What you should do »
Select from the records below every line that has the word "verb" in it.

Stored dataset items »
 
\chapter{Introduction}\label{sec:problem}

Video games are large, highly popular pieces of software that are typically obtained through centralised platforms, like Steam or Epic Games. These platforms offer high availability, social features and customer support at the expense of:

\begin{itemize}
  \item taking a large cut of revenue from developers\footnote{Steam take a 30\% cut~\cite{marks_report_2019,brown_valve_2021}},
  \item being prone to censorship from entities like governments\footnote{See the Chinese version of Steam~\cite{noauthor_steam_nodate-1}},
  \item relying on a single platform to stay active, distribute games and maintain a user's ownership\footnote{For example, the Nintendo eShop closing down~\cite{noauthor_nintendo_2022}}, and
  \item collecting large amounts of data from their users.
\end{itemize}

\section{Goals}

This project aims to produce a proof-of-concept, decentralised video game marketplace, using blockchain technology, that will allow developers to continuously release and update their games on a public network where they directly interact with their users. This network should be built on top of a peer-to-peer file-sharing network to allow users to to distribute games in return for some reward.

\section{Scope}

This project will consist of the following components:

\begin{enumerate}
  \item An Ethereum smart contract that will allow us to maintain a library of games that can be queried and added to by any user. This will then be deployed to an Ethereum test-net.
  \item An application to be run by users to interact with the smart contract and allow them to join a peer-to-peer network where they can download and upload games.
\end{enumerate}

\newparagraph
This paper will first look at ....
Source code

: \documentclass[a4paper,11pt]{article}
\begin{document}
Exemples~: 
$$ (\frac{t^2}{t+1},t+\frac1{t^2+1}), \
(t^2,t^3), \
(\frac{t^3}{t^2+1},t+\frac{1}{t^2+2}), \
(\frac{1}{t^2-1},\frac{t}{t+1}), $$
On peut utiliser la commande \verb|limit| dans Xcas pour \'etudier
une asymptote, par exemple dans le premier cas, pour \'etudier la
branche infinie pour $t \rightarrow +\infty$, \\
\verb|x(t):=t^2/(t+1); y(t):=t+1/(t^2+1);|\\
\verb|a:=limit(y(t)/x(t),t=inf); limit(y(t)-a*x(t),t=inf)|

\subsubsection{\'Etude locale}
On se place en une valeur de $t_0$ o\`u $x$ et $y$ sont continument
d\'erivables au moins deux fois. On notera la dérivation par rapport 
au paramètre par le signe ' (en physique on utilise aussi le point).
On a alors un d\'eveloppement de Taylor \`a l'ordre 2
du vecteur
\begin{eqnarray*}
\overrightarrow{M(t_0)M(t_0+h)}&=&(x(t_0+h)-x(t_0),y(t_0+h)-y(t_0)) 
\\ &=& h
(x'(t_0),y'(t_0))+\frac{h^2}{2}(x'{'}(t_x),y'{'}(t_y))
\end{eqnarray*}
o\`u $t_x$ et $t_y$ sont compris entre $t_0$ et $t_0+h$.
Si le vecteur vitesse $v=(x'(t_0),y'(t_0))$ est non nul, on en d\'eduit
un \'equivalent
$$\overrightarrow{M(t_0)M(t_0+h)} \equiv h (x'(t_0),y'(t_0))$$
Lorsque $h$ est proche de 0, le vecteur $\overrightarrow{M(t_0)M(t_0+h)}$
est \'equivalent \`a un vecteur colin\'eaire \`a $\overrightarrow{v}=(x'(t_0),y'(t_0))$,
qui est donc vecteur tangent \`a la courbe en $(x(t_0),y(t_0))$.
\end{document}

Exercise response »
On peut utiliser la commande \verb|limit| dans Xcas pour \'etudier
\verb|x(t):=t^2/(t+1); y(t):=t+1/(t^2+1);|\\
\verb|a:=limit(y(t)/x(t),t=inf); limit(y(t)-a*x(t),t=inf)|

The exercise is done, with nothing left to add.